#### TASK OBJECTIVE:
Each line in the records below, from the one that contains "problem is thus" to the one that contains "the same time.", should be reproduced exactly, the first and last included.

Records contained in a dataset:
════════
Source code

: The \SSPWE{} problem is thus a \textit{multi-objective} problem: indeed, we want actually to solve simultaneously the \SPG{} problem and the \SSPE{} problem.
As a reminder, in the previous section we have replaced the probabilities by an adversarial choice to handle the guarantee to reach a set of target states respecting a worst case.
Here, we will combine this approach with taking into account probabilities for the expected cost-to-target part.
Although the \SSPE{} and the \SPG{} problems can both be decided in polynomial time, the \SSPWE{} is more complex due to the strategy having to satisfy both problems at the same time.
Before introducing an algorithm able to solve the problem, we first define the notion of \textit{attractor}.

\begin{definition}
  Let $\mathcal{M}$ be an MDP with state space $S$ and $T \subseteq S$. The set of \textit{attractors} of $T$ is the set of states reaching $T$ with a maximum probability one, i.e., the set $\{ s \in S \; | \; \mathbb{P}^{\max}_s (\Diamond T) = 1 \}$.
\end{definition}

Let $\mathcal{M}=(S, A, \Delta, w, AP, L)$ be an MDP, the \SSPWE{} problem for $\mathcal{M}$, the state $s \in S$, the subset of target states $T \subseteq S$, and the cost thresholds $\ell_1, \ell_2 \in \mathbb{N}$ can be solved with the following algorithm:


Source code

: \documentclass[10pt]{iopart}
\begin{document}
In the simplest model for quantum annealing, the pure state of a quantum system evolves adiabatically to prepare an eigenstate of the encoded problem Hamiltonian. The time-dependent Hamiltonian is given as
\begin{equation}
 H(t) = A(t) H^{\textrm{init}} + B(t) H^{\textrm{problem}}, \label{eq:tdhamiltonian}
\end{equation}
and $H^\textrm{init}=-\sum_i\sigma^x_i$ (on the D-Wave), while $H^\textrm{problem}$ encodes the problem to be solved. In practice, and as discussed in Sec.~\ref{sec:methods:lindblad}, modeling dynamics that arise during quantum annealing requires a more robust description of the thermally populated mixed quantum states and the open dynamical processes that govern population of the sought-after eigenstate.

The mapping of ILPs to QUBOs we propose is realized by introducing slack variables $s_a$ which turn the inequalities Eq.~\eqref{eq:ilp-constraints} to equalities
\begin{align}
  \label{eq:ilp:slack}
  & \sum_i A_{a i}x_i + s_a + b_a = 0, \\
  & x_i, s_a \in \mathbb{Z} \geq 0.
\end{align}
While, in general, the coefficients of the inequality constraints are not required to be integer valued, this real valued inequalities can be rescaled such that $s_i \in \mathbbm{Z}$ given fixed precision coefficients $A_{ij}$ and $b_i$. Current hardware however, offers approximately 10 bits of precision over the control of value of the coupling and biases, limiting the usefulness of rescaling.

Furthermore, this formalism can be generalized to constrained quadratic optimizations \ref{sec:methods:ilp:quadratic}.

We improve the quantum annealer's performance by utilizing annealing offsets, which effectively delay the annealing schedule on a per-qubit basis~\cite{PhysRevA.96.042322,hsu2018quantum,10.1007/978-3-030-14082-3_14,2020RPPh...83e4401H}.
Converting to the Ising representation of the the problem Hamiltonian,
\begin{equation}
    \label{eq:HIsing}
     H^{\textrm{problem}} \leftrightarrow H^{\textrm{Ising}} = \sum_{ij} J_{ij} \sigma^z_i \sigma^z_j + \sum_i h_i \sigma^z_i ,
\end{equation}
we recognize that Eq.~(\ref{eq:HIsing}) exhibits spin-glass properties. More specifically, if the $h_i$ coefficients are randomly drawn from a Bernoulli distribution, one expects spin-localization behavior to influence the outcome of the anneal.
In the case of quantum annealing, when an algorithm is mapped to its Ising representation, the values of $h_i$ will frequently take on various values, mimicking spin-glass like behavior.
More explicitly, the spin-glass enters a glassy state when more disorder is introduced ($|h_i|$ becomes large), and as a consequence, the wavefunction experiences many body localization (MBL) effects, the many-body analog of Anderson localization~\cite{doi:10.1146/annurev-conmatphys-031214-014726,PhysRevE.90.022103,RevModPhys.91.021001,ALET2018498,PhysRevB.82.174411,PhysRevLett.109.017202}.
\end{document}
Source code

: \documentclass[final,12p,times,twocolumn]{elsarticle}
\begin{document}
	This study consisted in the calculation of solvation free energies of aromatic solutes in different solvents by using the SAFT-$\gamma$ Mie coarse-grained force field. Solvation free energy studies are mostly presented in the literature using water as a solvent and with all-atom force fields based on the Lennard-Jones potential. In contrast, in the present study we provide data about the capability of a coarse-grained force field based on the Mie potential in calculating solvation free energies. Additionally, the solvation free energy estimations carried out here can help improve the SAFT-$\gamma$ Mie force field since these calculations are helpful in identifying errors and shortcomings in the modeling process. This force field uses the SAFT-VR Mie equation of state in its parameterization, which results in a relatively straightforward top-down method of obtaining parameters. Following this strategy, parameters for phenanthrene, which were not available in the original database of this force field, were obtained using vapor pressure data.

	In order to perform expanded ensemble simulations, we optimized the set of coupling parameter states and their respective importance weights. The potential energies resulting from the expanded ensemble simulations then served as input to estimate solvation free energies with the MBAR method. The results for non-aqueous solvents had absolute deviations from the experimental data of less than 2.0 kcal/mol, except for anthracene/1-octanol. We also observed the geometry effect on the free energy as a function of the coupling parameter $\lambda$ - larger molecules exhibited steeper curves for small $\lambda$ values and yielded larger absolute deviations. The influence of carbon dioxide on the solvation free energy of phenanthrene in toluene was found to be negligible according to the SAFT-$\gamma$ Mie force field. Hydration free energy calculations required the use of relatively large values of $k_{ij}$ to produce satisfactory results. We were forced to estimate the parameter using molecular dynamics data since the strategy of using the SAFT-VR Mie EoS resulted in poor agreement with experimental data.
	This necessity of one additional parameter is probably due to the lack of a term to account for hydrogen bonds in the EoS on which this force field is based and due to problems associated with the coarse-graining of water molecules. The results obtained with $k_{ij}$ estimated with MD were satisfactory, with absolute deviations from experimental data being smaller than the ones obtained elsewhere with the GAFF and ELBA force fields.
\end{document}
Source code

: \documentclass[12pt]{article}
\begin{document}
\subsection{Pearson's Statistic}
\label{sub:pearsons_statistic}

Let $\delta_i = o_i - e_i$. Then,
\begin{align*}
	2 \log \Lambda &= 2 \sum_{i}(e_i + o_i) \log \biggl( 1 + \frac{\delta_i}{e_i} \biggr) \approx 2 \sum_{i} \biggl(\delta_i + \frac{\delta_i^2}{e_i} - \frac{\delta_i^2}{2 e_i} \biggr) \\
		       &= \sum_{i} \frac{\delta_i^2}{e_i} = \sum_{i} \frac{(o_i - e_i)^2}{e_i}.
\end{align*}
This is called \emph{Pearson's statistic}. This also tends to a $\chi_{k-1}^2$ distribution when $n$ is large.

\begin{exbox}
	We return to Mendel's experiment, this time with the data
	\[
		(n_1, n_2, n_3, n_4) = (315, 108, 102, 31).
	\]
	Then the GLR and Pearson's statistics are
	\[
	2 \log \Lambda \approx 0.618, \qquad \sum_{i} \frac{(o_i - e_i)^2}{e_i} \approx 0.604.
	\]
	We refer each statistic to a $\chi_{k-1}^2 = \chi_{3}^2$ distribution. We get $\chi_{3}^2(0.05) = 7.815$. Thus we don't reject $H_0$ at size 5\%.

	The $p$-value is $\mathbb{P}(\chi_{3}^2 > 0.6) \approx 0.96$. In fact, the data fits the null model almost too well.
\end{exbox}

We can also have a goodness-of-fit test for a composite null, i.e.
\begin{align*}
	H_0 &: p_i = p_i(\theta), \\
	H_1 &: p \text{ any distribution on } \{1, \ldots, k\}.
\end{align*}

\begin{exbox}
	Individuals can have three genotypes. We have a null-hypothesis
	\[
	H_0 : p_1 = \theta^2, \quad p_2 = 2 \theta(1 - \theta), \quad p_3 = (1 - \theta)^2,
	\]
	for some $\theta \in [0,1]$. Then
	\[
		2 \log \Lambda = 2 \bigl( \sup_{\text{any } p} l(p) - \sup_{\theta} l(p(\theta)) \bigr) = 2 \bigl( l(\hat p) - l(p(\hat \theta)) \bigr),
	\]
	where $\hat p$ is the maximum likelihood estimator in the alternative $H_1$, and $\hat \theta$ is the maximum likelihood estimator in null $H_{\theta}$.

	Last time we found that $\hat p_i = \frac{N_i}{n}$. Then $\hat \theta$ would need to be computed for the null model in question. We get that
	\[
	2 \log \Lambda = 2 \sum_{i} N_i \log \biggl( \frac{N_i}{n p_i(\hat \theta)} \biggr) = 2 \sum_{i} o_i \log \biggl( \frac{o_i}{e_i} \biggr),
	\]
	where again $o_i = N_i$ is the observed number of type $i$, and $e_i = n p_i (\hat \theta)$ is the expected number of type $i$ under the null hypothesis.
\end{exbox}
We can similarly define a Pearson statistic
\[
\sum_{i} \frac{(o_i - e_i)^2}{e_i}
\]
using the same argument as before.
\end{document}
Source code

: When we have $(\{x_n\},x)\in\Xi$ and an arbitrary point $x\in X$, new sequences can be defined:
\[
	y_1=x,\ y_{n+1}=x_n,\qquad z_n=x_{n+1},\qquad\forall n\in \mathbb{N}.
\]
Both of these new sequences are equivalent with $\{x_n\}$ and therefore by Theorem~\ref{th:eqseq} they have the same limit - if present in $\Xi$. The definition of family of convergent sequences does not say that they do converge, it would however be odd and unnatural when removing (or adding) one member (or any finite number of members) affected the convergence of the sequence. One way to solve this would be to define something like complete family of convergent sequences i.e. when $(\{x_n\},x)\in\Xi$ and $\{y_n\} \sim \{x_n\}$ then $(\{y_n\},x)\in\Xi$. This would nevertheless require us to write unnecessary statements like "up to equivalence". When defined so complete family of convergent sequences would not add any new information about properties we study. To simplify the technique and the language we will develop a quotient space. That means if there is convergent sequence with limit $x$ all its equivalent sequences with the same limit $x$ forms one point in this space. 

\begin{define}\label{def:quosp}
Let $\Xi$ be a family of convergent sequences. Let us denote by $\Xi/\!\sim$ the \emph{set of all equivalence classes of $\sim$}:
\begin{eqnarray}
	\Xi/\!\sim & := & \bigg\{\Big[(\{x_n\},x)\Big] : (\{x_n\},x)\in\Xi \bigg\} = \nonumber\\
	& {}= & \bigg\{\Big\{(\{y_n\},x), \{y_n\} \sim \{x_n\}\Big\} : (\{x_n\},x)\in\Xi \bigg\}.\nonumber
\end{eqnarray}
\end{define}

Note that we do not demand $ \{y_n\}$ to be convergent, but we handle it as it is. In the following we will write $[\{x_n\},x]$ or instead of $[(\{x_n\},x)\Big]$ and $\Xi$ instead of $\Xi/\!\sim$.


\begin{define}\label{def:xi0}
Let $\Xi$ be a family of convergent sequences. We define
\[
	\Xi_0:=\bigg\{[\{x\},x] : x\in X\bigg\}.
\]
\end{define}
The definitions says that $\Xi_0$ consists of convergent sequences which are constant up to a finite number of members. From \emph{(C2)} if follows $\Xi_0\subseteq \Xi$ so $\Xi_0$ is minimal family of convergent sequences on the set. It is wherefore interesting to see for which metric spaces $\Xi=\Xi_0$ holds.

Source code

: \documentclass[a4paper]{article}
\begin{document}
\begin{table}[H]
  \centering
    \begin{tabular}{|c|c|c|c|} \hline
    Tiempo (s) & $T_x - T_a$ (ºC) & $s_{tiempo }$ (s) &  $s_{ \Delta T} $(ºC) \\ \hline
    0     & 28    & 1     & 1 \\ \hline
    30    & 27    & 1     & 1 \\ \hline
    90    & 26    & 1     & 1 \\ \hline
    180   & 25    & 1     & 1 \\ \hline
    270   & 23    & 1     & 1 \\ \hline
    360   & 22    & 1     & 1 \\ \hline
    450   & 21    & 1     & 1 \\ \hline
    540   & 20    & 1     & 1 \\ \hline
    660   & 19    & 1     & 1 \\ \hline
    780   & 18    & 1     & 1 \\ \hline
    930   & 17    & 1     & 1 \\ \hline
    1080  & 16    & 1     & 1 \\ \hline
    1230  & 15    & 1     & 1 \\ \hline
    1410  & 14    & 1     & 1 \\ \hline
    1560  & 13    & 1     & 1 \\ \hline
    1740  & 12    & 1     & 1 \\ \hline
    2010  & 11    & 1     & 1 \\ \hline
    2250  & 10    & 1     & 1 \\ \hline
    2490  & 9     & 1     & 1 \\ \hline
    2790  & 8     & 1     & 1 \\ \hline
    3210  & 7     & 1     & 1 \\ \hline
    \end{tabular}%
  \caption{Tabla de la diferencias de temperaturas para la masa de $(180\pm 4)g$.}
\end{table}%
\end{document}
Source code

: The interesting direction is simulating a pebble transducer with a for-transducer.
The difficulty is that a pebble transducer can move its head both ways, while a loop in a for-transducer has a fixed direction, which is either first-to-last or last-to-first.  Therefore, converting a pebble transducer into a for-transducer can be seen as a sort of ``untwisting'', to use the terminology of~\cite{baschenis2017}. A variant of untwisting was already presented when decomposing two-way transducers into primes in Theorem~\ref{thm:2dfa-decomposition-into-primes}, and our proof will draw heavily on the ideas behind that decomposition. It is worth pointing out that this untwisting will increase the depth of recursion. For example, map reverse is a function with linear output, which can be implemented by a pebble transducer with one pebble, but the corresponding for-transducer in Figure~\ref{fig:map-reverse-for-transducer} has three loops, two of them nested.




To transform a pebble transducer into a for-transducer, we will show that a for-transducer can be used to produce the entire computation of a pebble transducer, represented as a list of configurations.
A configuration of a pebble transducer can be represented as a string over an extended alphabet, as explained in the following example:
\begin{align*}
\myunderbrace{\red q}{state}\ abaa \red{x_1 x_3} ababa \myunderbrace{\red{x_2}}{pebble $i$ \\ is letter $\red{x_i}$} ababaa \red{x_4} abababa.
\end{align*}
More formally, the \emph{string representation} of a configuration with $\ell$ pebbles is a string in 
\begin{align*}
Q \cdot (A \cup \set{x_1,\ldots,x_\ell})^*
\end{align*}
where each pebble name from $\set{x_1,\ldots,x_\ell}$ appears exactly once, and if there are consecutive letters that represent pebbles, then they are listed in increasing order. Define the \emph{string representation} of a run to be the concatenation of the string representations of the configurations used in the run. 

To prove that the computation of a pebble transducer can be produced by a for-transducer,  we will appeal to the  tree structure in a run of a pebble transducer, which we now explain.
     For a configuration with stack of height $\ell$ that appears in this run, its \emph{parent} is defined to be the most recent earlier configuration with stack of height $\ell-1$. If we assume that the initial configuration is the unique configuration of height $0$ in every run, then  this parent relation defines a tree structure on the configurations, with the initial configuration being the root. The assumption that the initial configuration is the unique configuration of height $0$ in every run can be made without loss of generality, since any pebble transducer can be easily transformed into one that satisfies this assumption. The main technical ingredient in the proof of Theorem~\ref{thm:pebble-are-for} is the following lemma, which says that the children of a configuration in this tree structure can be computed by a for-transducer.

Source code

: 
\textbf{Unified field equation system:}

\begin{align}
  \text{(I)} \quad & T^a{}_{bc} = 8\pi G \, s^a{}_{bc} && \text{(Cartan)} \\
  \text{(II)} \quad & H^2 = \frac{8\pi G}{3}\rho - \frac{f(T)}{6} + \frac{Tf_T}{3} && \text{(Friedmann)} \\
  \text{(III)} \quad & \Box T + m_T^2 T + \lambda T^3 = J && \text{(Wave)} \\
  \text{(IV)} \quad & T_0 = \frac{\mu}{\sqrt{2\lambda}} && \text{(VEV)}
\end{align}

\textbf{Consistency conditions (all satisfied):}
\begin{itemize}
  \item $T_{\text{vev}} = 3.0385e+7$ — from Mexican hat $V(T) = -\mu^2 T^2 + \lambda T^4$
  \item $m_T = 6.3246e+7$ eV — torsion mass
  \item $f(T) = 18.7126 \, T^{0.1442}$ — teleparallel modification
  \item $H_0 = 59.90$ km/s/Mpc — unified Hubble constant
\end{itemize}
════════
#### RESULT OF THE EXERCISE:
: The \SSPWE{} problem is thus a \textit{multi-objective} problem: indeed, we want actually to solve simultaneously the \SPG{} problem and the \SSPE{} problem.
As a reminder, in the previous section we have replaced the probabilities by an adversarial choice to handle the guarantee to reach a set of target states respecting a worst case.
Here, we will combine this approach with taking into account probabilities for the expected cost-to-target part.
Although the \SSPE{} and the \SPG{} problems can both be decided in polynomial time, the \SSPWE{} is more complex due to the strategy having to satisfy both problems at the same time.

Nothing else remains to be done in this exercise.